Judging by the bookmakers’ odds, there are eight sides who stand a decent chance of winning this season’s European Cup.

Broadly speaking, they look familiar from last season — few clubs have undergone a dramatic overhaul in terms of their starting XI and only one of these eight clubs appointed a new manager in the summer.

If you haven’t watched any of the favourites since last season, here’s the lowdown on their approaches for 2022-23.

Manchester City

After winning two European Cups in his first three seasons, Pep Guardiola has now coached clubs in 10 Champions League campaigns without winning a third — one with Barcelona, three with Bayern and six with Manchester City.

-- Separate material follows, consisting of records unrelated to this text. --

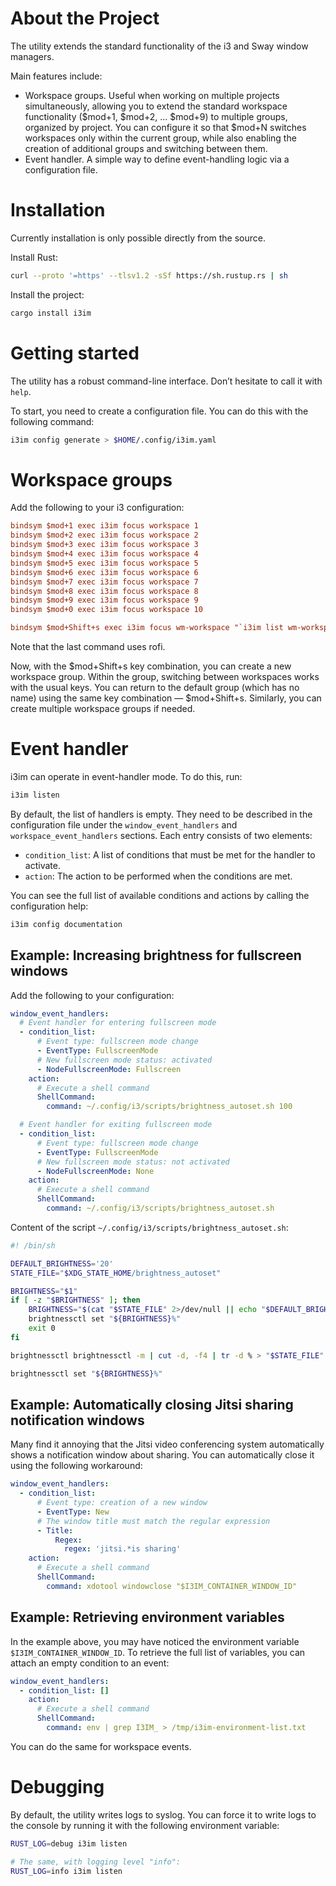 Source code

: 
# About the Project

The utility extends the standard functionality of the i3 and Sway window managers.

Main features include:

- Workspace groups. Useful when working on multiple projects simultaneously, allowing you to extend the standard
  workspace functionality ($mod+1, $mod+2, … $mod+9) to multiple groups, organized by project. You can configure it so
  that $mod+N switches workspaces only within the current group, while also enabling the creation of additional groups
  and switching between them.
- Event handler. A simple way to define event-handling logic via a configuration file.


# Installation

Currently installation is only possible directly from the source.

Install Rust:

```bash
curl --proto '=https' --tlsv1.2 -sSf https://sh.rustup.rs | sh
```

Install the project:

```bash
cargo install i3im
```

# Getting started

The utility has a robust command-line interface. Don’t hesitate to call it with `help`.

To start, you need to create a configuration file. You can do this with the following command:

```bash
i3im config generate > $HOME/.config/i3im.yaml
```

# Workspace groups

Add the following to your i3 configuration:

```ini
bindsym $mod+1 exec i3im focus workspace 1
bindsym $mod+2 exec i3im focus workspace 2
bindsym $mod+3 exec i3im focus workspace 3
bindsym $mod+4 exec i3im focus workspace 4
bindsym $mod+5 exec i3im focus workspace 5
bindsym $mod+6 exec i3im focus workspace 6
bindsym $mod+7 exec i3im focus workspace 7
bindsym $mod+8 exec i3im focus workspace 8
bindsym $mod+9 exec i3im focus workspace 9
bindsym $mod+0 exec i3im focus workspace 10

bindsym $mod+Shift+s exec i3im focus wm-workspace "`i3im list wm-workspaces | rofi -dmenu -p 'Switch to workspace'`"
```

Note that the last command uses rofi.

Now, with the $mod+Shift+s key combination, you can create a new workspace group. Within the group, switching between
workspaces works with the usual keys. You can return to the default group (which has no name) using the same key
combination — $mod+Shift+s. Similarly, you can create multiple workspace groups if needed.


# Event handler

i3im can operate in event-handler mode. To do this, run:

```bash
i3im listen
```

By default, the list of handlers is empty. They need to be described in the configuration file under the
`window_event_handlers` and `workspace_event_handlers` sections. Each entry consists of two elements:

- `condition_list`: A list of conditions that must be met for the handler to activate.
- `action`: The action to be performed when the conditions are met.

You can see the full list of available conditions and actions by calling the configuration help:

```bash
i3im config documentation
```

## Example: Increasing brightness for fullscreen windows

Add the following to your configuration:

```yaml
window_event_handlers:
  # Event handler for entering fullscreen mode
  - condition_list:
      # Event type: fullscreen mode change
      - EventType: FullscreenMode
      # New fullscreen mode status: activated
      - NodeFullscreenMode: Fullscreen
    action:
      # Execute a shell command
      ShellCommand:
        command: ~/.config/i3/scripts/brightness_autoset.sh 100

  # Event handler for exiting fullscreen mode
  - condition_list:
      # Event type: fullscreen mode change
      - EventType: FullscreenMode
      # New fullscreen mode status: not activated
      - NodeFullscreenMode: None
    action:
      # Execute a shell command
      ShellCommand:
        command: ~/.config/i3/scripts/brightness_autoset.sh
```

Content of the script `~/.config/i3/scripts/brightness_autoset.sh`:

```bash
#! /bin/sh

DEFAULT_BRIGHTNESS='20'
STATE_FILE="$XDG_STATE_HOME/brightness_autoset"

BRIGHTNESS="$1"
if [ -z "$BRIGHTNESS" ]; then
    BRIGHTNESS="$(cat "$STATE_FILE" 2>/dev/null || echo "$DEFAULT_BRIGHTNESS")"
    brightnessctl set "${BRIGHTNESS}%"
    exit 0
fi

brightnessctl brightnessctl -m | cut -d, -f4 | tr -d % > "$STATE_FILE"

brightnessctl set "${BRIGHTNESS}%"
```

## Example: Automatically closing Jitsi sharing notification windows

Many find it annoying that the Jitsi video conferencing system automatically shows a notification window about sharing.
You can automatically close it using the following workaround:

```yaml
window_event_handlers:
  - condition_list:
      # Event type: creation of a new window
      - EventType: New
      # The window title must match the regular expression
      - Title:
          Regex:
            regex: 'jitsi.*is sharing'
    action:
      # Execute a shell command
      ShellCommand:
        command: xdotool windowclose "$I3IM_CONTAINER_WINDOW_ID"
```

## Example: Retrieving environment variables

In the example above, you may have noticed the environment variable `$I3IM_CONTAINER_WINDOW_ID`. To retrieve the full
list of variables, you can attach an empty condition to an event:

```yaml
window_event_handlers:
  - condition_list: []
    action:
      # Execute a shell command
      ShellCommand:
        command: env | grep I3IM_ > /tmp/i3im-environment-list.txt
```

You can do the same for workspace events.

# Debugging

By default, the utility writes logs to syslog. You can force it to write logs to the console by running it with the
following environment variable:

```bash
RUST_LOG=debug i3im listen

# The same, with logging level "info":
RUST_LOG=info i3im listen
```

There remains a criticism that Guardiola “overthinks things” in the latter stages, although this season he’s probably got a squad less suited to meddling. He’s let go of Gabriel Jesus and Raheem Sterling, two versatile and tactically disciplined wide options, and signed Erling Haaland and Julian Alvarez, two centre-forwards.

Haaland, clearly, has already completely transformed City’s approach and is probably the purest No 9 Guardiola has ever had. He’s so far proved excellent at thumping goals past weaker Premier League sides and while there’s little doubt he’ll thrive in the Champions League group stage — 23 goals in 19 Champions League games tells the story — the real test will come in the knockout phase.

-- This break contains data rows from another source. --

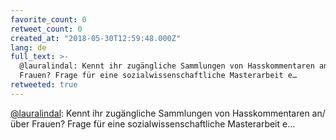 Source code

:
 ```yaml
---
favorite_count: 0
retweet_count: 0
created_at: "2018-05-30T12:59:48.000Z"
lang: de
full_text: >-
  @lauralindal: Kennt ihr zugängliche Sammlungen von Hasskommentaren an/über
  Frauen? Frage für eine sozialwissenschaftliche Masterarbeit e…
retweeted: true
---
```


[@lauralindal](https://twitter.com/lauralindal): Kennt ihr zugängliche
Sammlungen von Hasskommentaren an/über Frauen? Frage für eine
sozialwissenschaftliche Masterarbeit e…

After all, it’s in those games against elite opponents where Guardiola tends to be more radical, often playing without a conventional striker. Is Haaland too powerful to leave out? Can he offer other things playing from the wing or dropping deep? It remains to be seen.

For now, Guardiola has started the season particularly keen on using half-backs — full-backs tucking inside to play as narrow midfielders.

It’s an approach he’s used semi-regularly throughout the past decade, but Kyle Walker has been noticeably narrow with his positioning so far, perhaps because now that City have a conventional No 9 they need another body in the centre of the pitch.


Liverpool’s major change from last season isn’t entirely different to Manchester City’s — a proper No 9 has replaced a versatile wide player. Darwin Nunez is less of a surefire success than Haaland, and being sent off on his full Premier League debut didn’t help his chances of becoming an undroppable first-teamer, especially as Roberto Firmino performed well in his absence.

And, in a sense, Mane’s replacement was really Luis Diaz, who had already arrived in January and adjusted to the Premier League with remarkable ease. Nunez could be considered something of a bonus, an alternative option up front. But it remains to be seen how Mohamed Salah plays in a side boasting a proper No 9 rather than a link player to help feed him. Thus far, his best contributions have come when Liverpool have used Harvey Elliott in a right-sided midfield role, dragging the opposition left-back forward and creating space for him.

Otherwise, this is largely the same Liverpool side who reached the final last year, albeit with more question marks about whether the midfield can continue to depend on the likes of James Milner and Jordan Henderson. With Fabinho, Thiago Alcantara, Naby Keita, Alex Oxlade-Chamberlain, Elliott, Fabio Carvalho and loanee Arthur Melo all options, it’s not like Liverpool are particularly understaffed in midfield, although there are more questions about whether Klopp knows the right combination to provide the right balance.

Paris Saint-Germain

On one hand, by the standards of PSG it was a relatively uneventful transfer window, with no obvious “galacticos” arriving.

On the other hand, they signed Vitinha, Nordi Mukiele, Renato Sanches, Fabian Ruiz and Carlos Soler, while waving farewell to Angel Di Maria, Georginio Wijnaldum, Thilo Kehrer, Ander Herrera, Leandro Paredes, Abdou Diallo, Julian Draxler and Idrissa Gueye.

Oh, and they also appointed a new manager, with Christophe Galtier replacing Mauricio Pochettino. The same question remains, though — how do you play Lionel Messi, Neymar and Kylian Mbappe in the same team but still offer any kind of defensive balance?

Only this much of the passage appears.